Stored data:

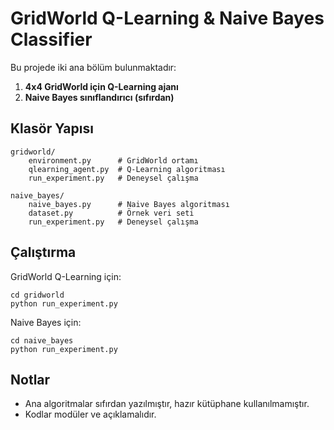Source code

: # GridWorld Q-Learning & Naive Bayes Classifier

Bu projede iki ana bölüm bulunmaktadır:

1. **4x4 GridWorld için Q-Learning ajanı**
2. **Naive Bayes sınıflandırıcı (sıfırdan)**

## Klasör Yapısı

```
gridworld/
    environment.py      # GridWorld ortamı
    qlearning_agent.py  # Q-Learning algoritması
    run_experiment.py   # Deneysel çalışma

naive_bayes/
    naive_bayes.py      # Naive Bayes algoritması
    dataset.py          # Örnek veri seti
    run_experiment.py   # Deneysel çalışma
```

## Çalıştırma

GridWorld Q-Learning için:
```
cd gridworld
python run_experiment.py
```

Naive Bayes için:
```
cd naive_bayes
python run_experiment.py
```

## Notlar
- Ana algoritmalar sıfırdan yazılmıştır, hazır kütüphane kullanılmamıştır.
- Kodlar modüler ve açıklamalıdır. 
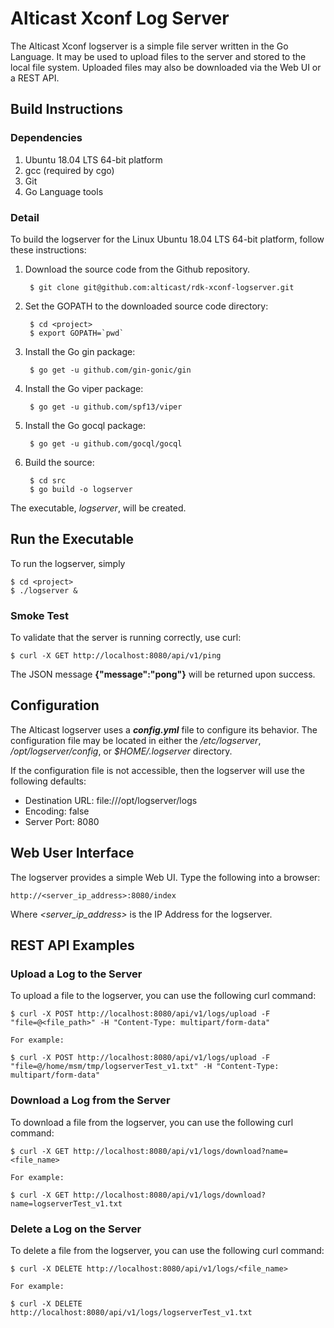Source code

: # Alticast Xconf Log Server

The Alticast Xconf logserver is a simple file server written in the Go Language.
It may be used to upload files to the server and stored to the local file
system. Uploaded files may also be downloaded via the Web UI or a REST API.

## Build Instructions

### Dependencies

1. Ubuntu 18.04 LTS 64-bit platform
2. gcc (required by cgo)
3. Git
4. Go Language tools

### Detail

To build the logserver for the Linux Ubuntu 18.04 LTS 64-bit platform,
follow these instructions:

1. Download the source code from the Github repository.

        $ git clone git@github.com:alticast/rdk-xconf-logserver.git

2. Set the GOPATH to the downloaded source code directory:

        $ cd <project>
        $ export GOPATH=`pwd`

3. Install the Go gin package:

        $ go get -u github.com/gin-gonic/gin

4. Install the Go viper package:

        $ go get -u github.com/spf13/viper

5. Install the Go gocql package:

        $ go get -u github.com/gocql/gocql

6. Build the source:

        $ cd src
        $ go build -o logserver

The executable, *logserver*, will be created.

## Run the Executable

To run the logserver, simply

```
$ cd <project>
$ ./logserver &
```

### Smoke Test

To validate that the server is running correctly, use curl:

```
$ curl -X GET http://localhost:8080/api/v1/ping
```

The JSON message **{"message":"pong"}** will be returned upon success.

## Configuration

The Alticast logserver uses a ***config.yml*** file to configure its behavior.
The configuration file may be located in either the */etc/logserver*,
*/opt/logserver/config*, or *$HOME/.logserver* directory.

If the configuration file is not accessible, then the logserver will use the
following defaults:

* Destination URL: file:///opt/logserver/logs
* Encoding: false
* Server Port: 8080

## Web User Interface

The logserver provides a simple Web UI. Type the following into a browser:

```
http://<server_ip_address>:8080/index
```
Where *<server_ip_address>* is the IP Address for the logserver.

## REST API Examples

### Upload a Log to the Server

To upload a file to the logserver, you can use the following curl command:

```
$ curl -X POST http://localhost:8080/api/v1/logs/upload -F "file=@<file_path>" -H "Content-Type: multipart/form-data"

For example:

$ curl -X POST http://localhost:8080/api/v1/logs/upload -F "file=@/home/msm/tmp/logserverTest_v1.txt" -H "Content-Type: multipart/form-data"
```
### Download a Log from the Server

To download a file from the logserver, you can use the following curl command:

```
$ curl -X GET http://localhost:8080/api/v1/logs/download?name=<file_name>

For example:

$ curl -X GET http://localhost:8080/api/v1/logs/download?name=logserverTest_v1.txt
```

### Delete a Log on the Server

To delete a file from the logserver, you can use the following curl command:

```
$ curl -X DELETE http://localhost:8080/api/v1/logs/<file_name>

For example:

$ curl -X DELETE http://localhost:8080/api/v1/logs/logserverTest_v1.txt
```
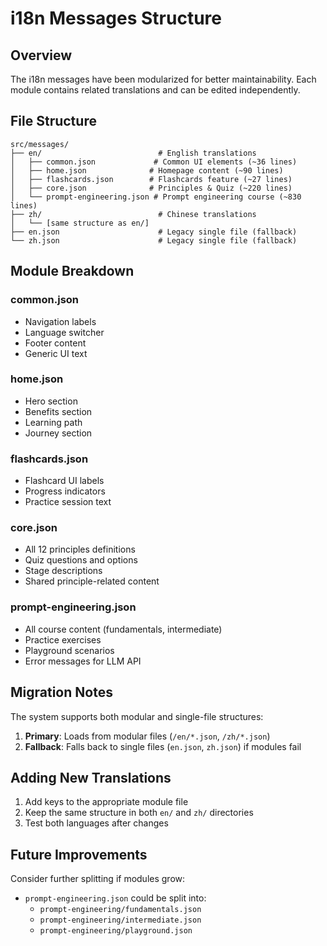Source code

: # i18n Messages Structure

## Overview
The i18n messages have been modularized for better maintainability. Each module contains related translations and can be edited independently.

## File Structure

```
src/messages/
├── en/                          # English translations
│   ├── common.json             # Common UI elements (~36 lines)
│   ├── home.json              # Homepage content (~90 lines)
│   ├── flashcards.json        # Flashcards feature (~27 lines)
│   ├── core.json              # Principles & Quiz (~220 lines)
│   └── prompt-engineering.json # Prompt engineering course (~830 lines)
├── zh/                          # Chinese translations
│   └── [same structure as en/]
├── en.json                      # Legacy single file (fallback)
└── zh.json                      # Legacy single file (fallback)
```

## Module Breakdown

### common.json
- Navigation labels
- Language switcher
- Footer content
- Generic UI text

### home.json  
- Hero section
- Benefits section
- Learning path
- Journey section

### flashcards.json
- Flashcard UI labels
- Progress indicators
- Practice session text

### core.json
- All 12 principles definitions
- Quiz questions and options
- Stage descriptions
- Shared principle-related content

### prompt-engineering.json
- All course content (fundamentals, intermediate)
- Practice exercises
- Playground scenarios
- Error messages for LLM API

## Migration Notes

The system supports both modular and single-file structures:
1. **Primary**: Loads from modular files (`/en/*.json`, `/zh/*.json`)
2. **Fallback**: Falls back to single files (`en.json`, `zh.json`) if modules fail

## Adding New Translations

1. Add keys to the appropriate module file
2. Keep the same structure in both `en/` and `zh/` directories
3. Test both languages after changes

## Future Improvements

Consider further splitting if modules grow:
- `prompt-engineering.json` could be split into:
  - `prompt-engineering/fundamentals.json`
  - `prompt-engineering/intermediate.json`
  - `prompt-engineering/playground.json`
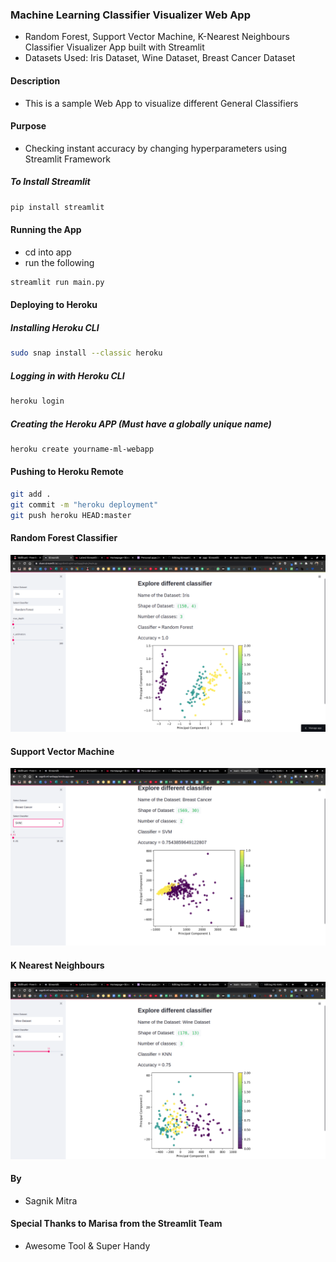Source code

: ### Machine Learning Classifier Visualizer Web App

+ Random Forest, Support Vector Machine, K-Nearest Neighbours Classifier Visualizer App built with Streamlit
+ Datasets Used: Iris Dataset, Wine Dataset, Breast Cancer Dataset

#### Description
+ This is a sample Web App to visualize different General Classifiers

#### Purpose
+ Checking instant accuracy by changing hyperparameters using Streamlit Framework

##### To Install Streamlit
```bash
pip install streamlit
```
#### Running the App
+ cd into app
+ run the following

```bash
streamlit run main.py
```
#### Deploying to Heroku
##### Installing Heroku CLI
```bash
sudo snap install --classic heroku
```
##### Logging in with Heroku CLI
```bash
heroku login
```
##### Creating the Heroku APP (Must have a globally unique name)
```bash
heroku create yourname-ml-webapp
```

#### Pushing to Heroku Remote

```bash
git add .
git commit -m "heroku deployment"
git push heroku HEAD:master
```

#### Random Forest Classifier
![](screenshots/iris-rf.png)

#### Support Vector Machine
![](screenshots/bc-svm.png)

#### K Nearest Neighbours
![](screenshots/wine-knn.png)


#### By
+ Sagnik Mitra

#### Special Thanks to Marisa from the Streamlit Team
+ Awesome Tool & Super Handy
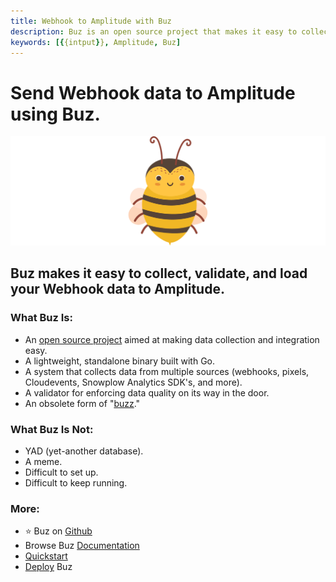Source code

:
 ```yaml
---
title: Webhook to Amplitude with Buz
description: Buz is an open source project that makes it easy to collect, validate, and load Webhook data to Amplitude.
keywords: [{{intput}}, Amplitude, Buz]
---
```


# Send Webhook data to Amplitude using Buz.

![buzz](../../../static/img/buzz.png)


## Buz makes it easy to collect, validate, and load your Webhook data to Amplitude.


### What Buz Is:

- An [open source project](https://github.com/silverton-io/buz) aimed at making data collection and integration easy.
- A lightweight, standalone binary built with Go.
- A system that collects data from multiple sources (webhooks, pixels, Cloudevents, Snowplow Analytics SDK's, and more).
- A validator for enforcing data quality on its way in the door.
- An obsolete form of "[buzz](https://www.merriam-webster.com/dictionary/buzz)."


### What Buz Is Not:

- YAD (yet-another database).
- A meme.
- Difficult to set up.
- Difficult to keep running.


### More:
- ⭐ Buz on [Github](https://github.com/silverton-io/buz)
- Browse Buz [Documentation](/)
- [Quickstart](/examples/quickstart)
- [Deploy](category/deploying-buz) Buz

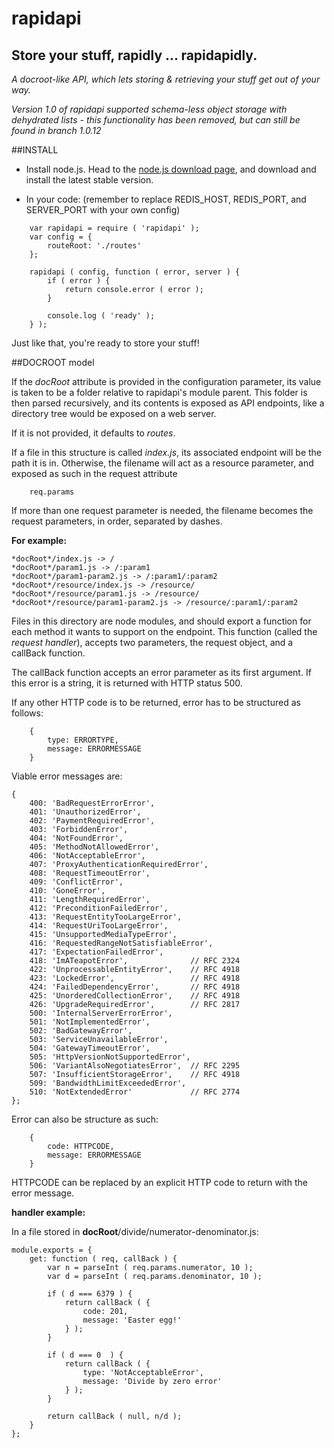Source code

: rapidapi
========

Store your stuff, rapidly ... rapidapidly.
---------------------------------------

*A docroot-like API, which lets storing &amp; retrieving your stuff get out of your way.*

_Version 1.0 of rapidapi supported schema-less object storage with dehydrated lists - this functionality has been removed, but can still be found in branch 1.0.12_

##INSTALL

- Install node.js. Head to the [node.js download page](http://nodejs.org/download/), and download and install the latest stable version.

- In your code: (remember to replace REDIS_HOST, REDIS_PORT, and SERVER_PORT with your own config)

```
    var rapidapi = require ( 'rapidapi' );
    var config = {
        routeRoot: './routes'
    };

    rapidapi ( config, function ( error, server ) {
        if ( error ) {
            return console.error ( error );
        }

        console.log ( 'ready' );
    } );

```

Just like that, you're ready to store your stuff!

##DOCROOT model

If the *docRoot* attribute is provided in the configuration parameter, its value is taken to be a folder relative to rapidapi's module parent. This folder is then parsed recursively, and its contents is exposed as API endpoints, like a directory tree would be exposed on a web server.

If it is not provided, it defaults to *routes*.

If a file in this structure is called *index.js*, its associated endpoint will be the path it is in. Otherwise, the filename will act as a resource parameter, and exposed as such in the request attribute

```
    req.params
```

If more than one request parameter is needed, the filename becomes the request parameters, in order, separated by dashes.

**For example:**

```
*docRoot*/index.js -> /
*docRoot*/param1.js -> /:param1
*docRoot*/param1-param2.js -> /:param1/:param2
*docRoot*/resource/index.js -> /resource/
*docRoot*/resource/param1.js -> /resource/
*docRoot*/resource/param1-param2.js -> /resource/:param1/:param2
```

Files in this directory are node modules, and should export a function for each method it wants to support on the endpoint. This function (called the *request handler*), accepts two parameters, the request object, and a callBack function.

The callBack function accepts an error parameter as its first argument. If this error is a string, it is returned with HTTP status 500.

If any other HTTP code is to be returned, error has to be structured as follows:

```
    {
        type: ERRORTYPE,
        message: ERRORMESSAGE
    }
```

Viable error messages are:

```
{
    400: 'BadRequestErrorError',
    401: 'UnauthorizedError',
    402: 'PaymentRequiredError',
    403: 'ForbiddenError',
    404: 'NotFoundError',
    405: 'MethodNotAllowedError',
    406: 'NotAcceptableError',
    407: 'ProxyAuthenticationRequiredError',
    408: 'RequestTimeoutError',
    409: 'ConflictError',
    410: 'GoneError',
    411: 'LengthRequiredError',
    412: 'PreconditionFailedError',
    413: 'RequestEntityTooLargeError',
    414: 'RequestUriTooLargeError',
    415: 'UnsupportedMediaTypeError',
    416: 'RequestedRangeNotSatisfiableError',
    417: 'ExpectationFailedError',
    418: 'ImATeapotError',              // RFC 2324
    422: 'UnprocessableEntityError',    // RFC 4918
    423: 'LockedError',                 // RFC 4918
    424: 'FailedDependencyError',       // RFC 4918
    425: 'UnorderedCollectionError',    // RFC 4918
    426: 'UpgradeRequiredError',        // RFC 2817
    500: 'InternalServerErrorError',
    501: 'NotImplementedError',
    502: 'BadGatewayError',
    503: 'ServiceUnavailableError',
    504: 'GatewayTimeoutError',
    505: 'HttpVersionNotSupportedError',
    506: 'VariantAlsoNegotiatesError',  // RFC 2295
    507: 'InsufficientStorageError',    // RFC 4918
    509: 'BandwidthLimitExceededError',
    510: 'NotExtendedError'             // RFC 2774
};
```

Error can also be structure as such:

```
    {
        code: HTTPCODE,
        message: ERRORMESSAGE
    }
```

HTTPCODE can be replaced by an explicit HTTP code to return with the error message.


**handler example:**

In a file stored in **docRoot**/divide/numerator-denominator.js:

```
module.exports = {
    get: function ( req, callBack ) {
        var n = parseInt ( req.params.numerator, 10 );
        var d = parseInt ( req.params.denominator, 10 );

        if ( d === 6379 ) {
            return callBack ( {
                code: 201,
                message: 'Easter egg!'
            } );
        }

        if ( d === 0  ) {
            return callBack ( {
                type: 'NotAcceptableError',
                message: 'Divide by zero error'
            } );
        }

        return callBack ( null, n/d );
    }
};
```
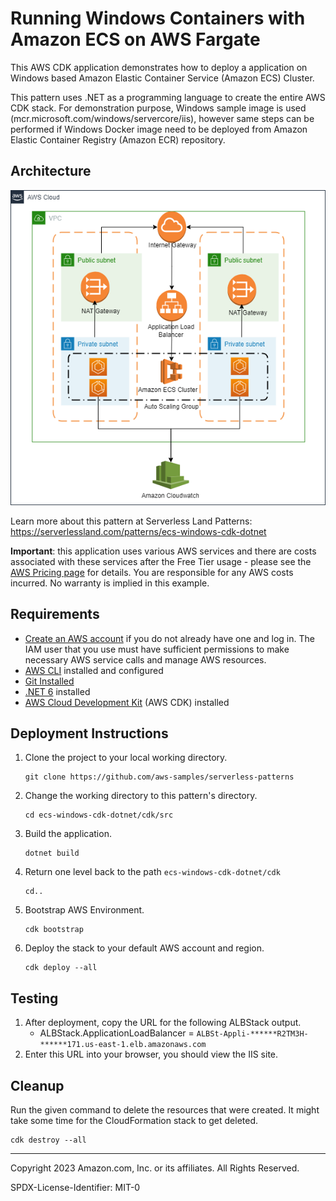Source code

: # Running Windows Containers with Amazon ECS on AWS Fargate

This AWS CDK application demonstrates how to deploy a application on Windows based Amazon Elastic Container Service (Amazon ECS) Cluster.

This pattern uses .NET as a programming language to create the entire AWS CDK stack. For demonstration purpose, Windows sample image is used (mcr.microsoft.com/windows/servercore/iis), however same steps can be performed if Windows Docker image need to be deployed from Amazon Elastic Container Registry (Amazon ECR) repository.

## Architecture 
![architecture diagram](images/architecture.png)

Learn more about this pattern at Serverless Land Patterns: https://serverlessland.com/patterns/ecs-windows-cdk-dotnet

**Important**: this application uses various AWS services and there are costs associated with these services after the Free Tier usage - please see the [AWS Pricing page](https://aws.amazon.com/pricing/) for details. You are responsible for any AWS costs incurred. No warranty is implied in this example.

## Requirements

* [Create an AWS account](https://portal.aws.amazon.com/gp/aws/developer/registration/index.html) if you do not already have one and log in. The IAM user that you use must have sufficient permissions to make necessary AWS service calls and manage AWS resources.
* [AWS CLI](https://docs.aws.amazon.com/cli/latest/userguide/install-cliv2.html) installed and configured
* [Git Installed](https://git-scm.com/book/en/v2/Getting-Started-Installing-Git)
* [.NET 6](https://dotnet.microsoft.com/en-us/download/dotnet/7.0) installed
* [AWS Cloud Development Kit](https://docs.aws.amazon.com/cdk/latest/guide/cli.html) (AWS CDK) installed

## Deployment Instructions

1. Clone the project to your local working directory.
    ```
    git clone https://github.com/aws-samples/serverless-patterns
    ```
2. Change the working directory to this pattern's directory.
    ```
    cd ecs-windows-cdk-dotnet/cdk/src
    ```
3. Build the application.
    ```
    dotnet build
    ```
4. Return one level back to the path `ecs-windows-cdk-dotnet/cdk`
    ```
    cd..
    ```
5. Bootstrap AWS Environment.
    ```
    cdk bootstrap
    ```
6. Deploy the stack to your default AWS account and region.
    ```
    cdk deploy --all
    ```

## Testing

1. After deployment, copy the URL for the following ALBStack output.    
   - ALBStack.ApplicationLoadBalancer = `ALBSt-Appli-******R2TM3H-******171.us-east-1.elb.amazonaws.com`   
3. Enter this URL into your browser, you should view the IIS site.

## Cleanup

Run the given command to delete the resources that were created. It might take some time for the CloudFormation stack to get deleted.
```
cdk destroy --all
```
----
Copyright 2023 Amazon.com, Inc. or its affiliates. All Rights Reserved.

SPDX-License-Identifier: MIT-0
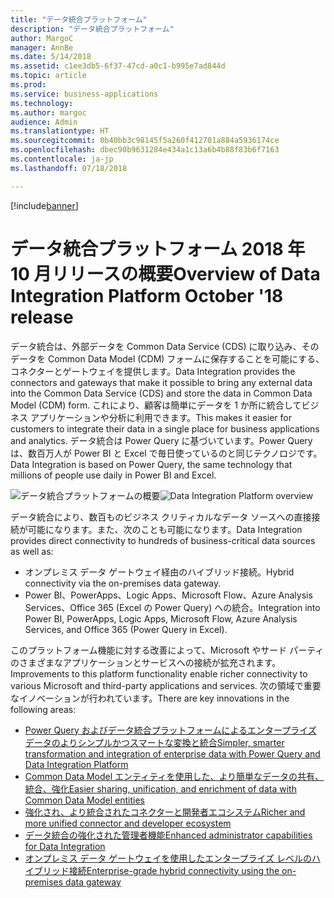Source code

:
 ```yaml
---
title: "データ統合プラットフォーム"
description: "データ統合プラットフォーム"
author: MargoC
manager: AnnBe
ms.date: 5/14/2018
ms.assetid: c1ee3db5-6f37-47cd-a0c1-b995e7ad844d
ms.topic: article
ms.prod: 
ms.service: business-applications
ms.technology: 
ms.author: margoc
audience: Admin
ms.translationtype: HT
ms.sourcegitcommit: 0b40bb3c98145f5a260f412701a884a5936174ce
ms.openlocfilehash: dbec90b9631284e434a1c13a6b4b88f83b6f7163
ms.contentlocale: ja-jp
ms.lasthandoff: 07/18/2018

---
```


[!include[banner](../../includes/banner.md)]

#  <a name="overview-of-data-integration-platform-october-18-release"></a><span data-ttu-id="64729-103">データ統合プラットフォーム 2018 年 10 月リリースの概要</span><span class="sxs-lookup"><span data-stu-id="64729-103">Overview of Data Integration Platform October '18 release</span></span>

<span data-ttu-id="64729-104">データ統合は、外部データを Common Data Service (CDS) に取り込み、そのデータを Common Data Model (CDM) フォームに保存することを可能にする、コネクターとゲートウェイを提供します。</span><span class="sxs-lookup"><span data-stu-id="64729-104">Data Integration provides the connectors and gateways that make it possible to bring any external data into the Common Data Service (CDS) and store the data in Common Data Model (CDM) form.</span></span> <span data-ttu-id="64729-105">これにより、顧客は簡単にデータを 1 か所に統合してビジネス アプリケーションや分析に利用できます。</span><span class="sxs-lookup"><span data-stu-id="64729-105">This makes it easier for customers to integrate their data in a single place for business applications and analytics.</span></span> <span data-ttu-id="64729-106">データ統合は Power Query に基づいています。Power Query は、数百万人が Power BI と Excel で毎日使っているのと同じテクノロジです。</span><span class="sxs-lookup"><span data-stu-id="64729-106">Data Integration is based on Power Query, the same technology that millions of people use daily in Power BI and Excel.</span></span>

<span data-ttu-id="64729-107">![データ統合プラットフォームの概要](media/data-integration-1.png "データ統合プラットフォームの概要")</span><span class="sxs-lookup"><span data-stu-id="64729-107">![Data Integration Platform overview](media/data-integration-1.png "Data Integration platform")</span></span>

<span data-ttu-id="64729-108">データ統合により、数百ものビジネス クリティカルなデータ ソースへの直接接続が可能になります。また、次のことも可能になります。</span><span class="sxs-lookup"><span data-stu-id="64729-108">Data Integration provides direct connectivity to hundreds of business-critical data sources as well as:</span></span>

-   <span data-ttu-id="64729-109">オンプレミス データ ゲートウェイ経由のハイブリッド接続。</span><span class="sxs-lookup"><span data-stu-id="64729-109">Hybrid connectivity via the on-premises data gateway.</span></span>
-   <span data-ttu-id="64729-110">Power BI、PowerApps、Logic Apps、Microsoft Flow、Azure Analysis Services、Office 365 (Excel の Power Query) への統合。</span><span class="sxs-lookup"><span data-stu-id="64729-110">Integration into Power BI, PowerApps, Logic Apps, Microsoft Flow, Azure Analysis Services, and Office 365 (Power Query in Excel).</span></span>

<span data-ttu-id="64729-111">このプラットフォーム機能に対する改善によって、Microsoft やサード パーティのさまざまなアプリケーションとサービスへの接続が拡充されます。</span><span class="sxs-lookup"><span data-stu-id="64729-111">Improvements to this platform functionality enable richer connectivity to various Microsoft and third-party applications and services.</span></span> <span data-ttu-id="64729-112">次の領域で重要なイノベーションが行われています。</span><span class="sxs-lookup"><span data-stu-id="64729-112">There are key innovations in the following areas:</span></span>

-   [<span data-ttu-id="64729-113">Power Query およびデータ統合プラットフォームによるエンタープライズ データのよりシンプルかつスマートな変換と統合</span><span class="sxs-lookup"><span data-stu-id="64729-113">Simpler, smarter transformation and integration of enterprise data with Power Query and Data Integration Platform</span></span>](1-power-query.md)
-   [<span data-ttu-id="64729-114">Common Data Model エンティティを使用した、より簡単なデータの共有、統合、強化</span><span class="sxs-lookup"><span data-stu-id="64729-114">Easier sharing, unification, and enrichment of data with Common Data Model entities</span></span>](2-cdm.md)
-   [<span data-ttu-id="64729-115">強化され、より統合されたコネクターと開発者エコシステム</span><span class="sxs-lookup"><span data-stu-id="64729-115">Richer and more unified connector and developer ecosystem</span></span>](3-connector-ecosystem.md)
-   [<span data-ttu-id="64729-116">データ統合の強化された管理者機能</span><span class="sxs-lookup"><span data-stu-id="64729-116">Enhanced administrator capabilities for Data Integration</span></span>](4-data-integration-admin.md)
-   [<span data-ttu-id="64729-117">オンプレミス データ ゲートウェイを使用したエンタープライズ レベルのハイブリッド接続</span><span class="sxs-lookup"><span data-stu-id="64729-117">Enterprise-grade hybrid connectivity using the on-premises data gateway</span></span>](5-data-gateway.md)


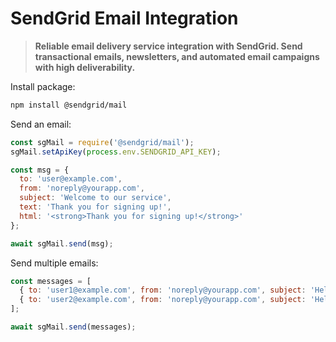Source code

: # SendGrid Email Integration

> **Reliable email delivery service integration with SendGrid. Send transactional emails, newsletters, and automated email campaigns with high deliverability.**

Install package:

```bash
npm install @sendgrid/mail
```

Send an email:

```javascript
const sgMail = require('@sendgrid/mail');
sgMail.setApiKey(process.env.SENDGRID_API_KEY);

const msg = {
  to: 'user@example.com',
  from: 'noreply@yourapp.com',
  subject: 'Welcome to our service',
  text: 'Thank you for signing up!',
  html: '<strong>Thank you for signing up!</strong>'
};

await sgMail.send(msg);
```

Send multiple emails:

```javascript
const messages = [
  { to: 'user1@example.com', from: 'noreply@yourapp.com', subject: 'Hello User 1', text: 'Message 1' },
  { to: 'user2@example.com', from: 'noreply@yourapp.com', subject: 'Hello User 2', text: 'Message 2' }
];

await sgMail.send(messages);
```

### [EXERCISE REQUIREMENTS]
Note every line of the entries in which "labels" appears, and copy it down.

### [RESULT]
- Navigation labels
- Flashcard UI labels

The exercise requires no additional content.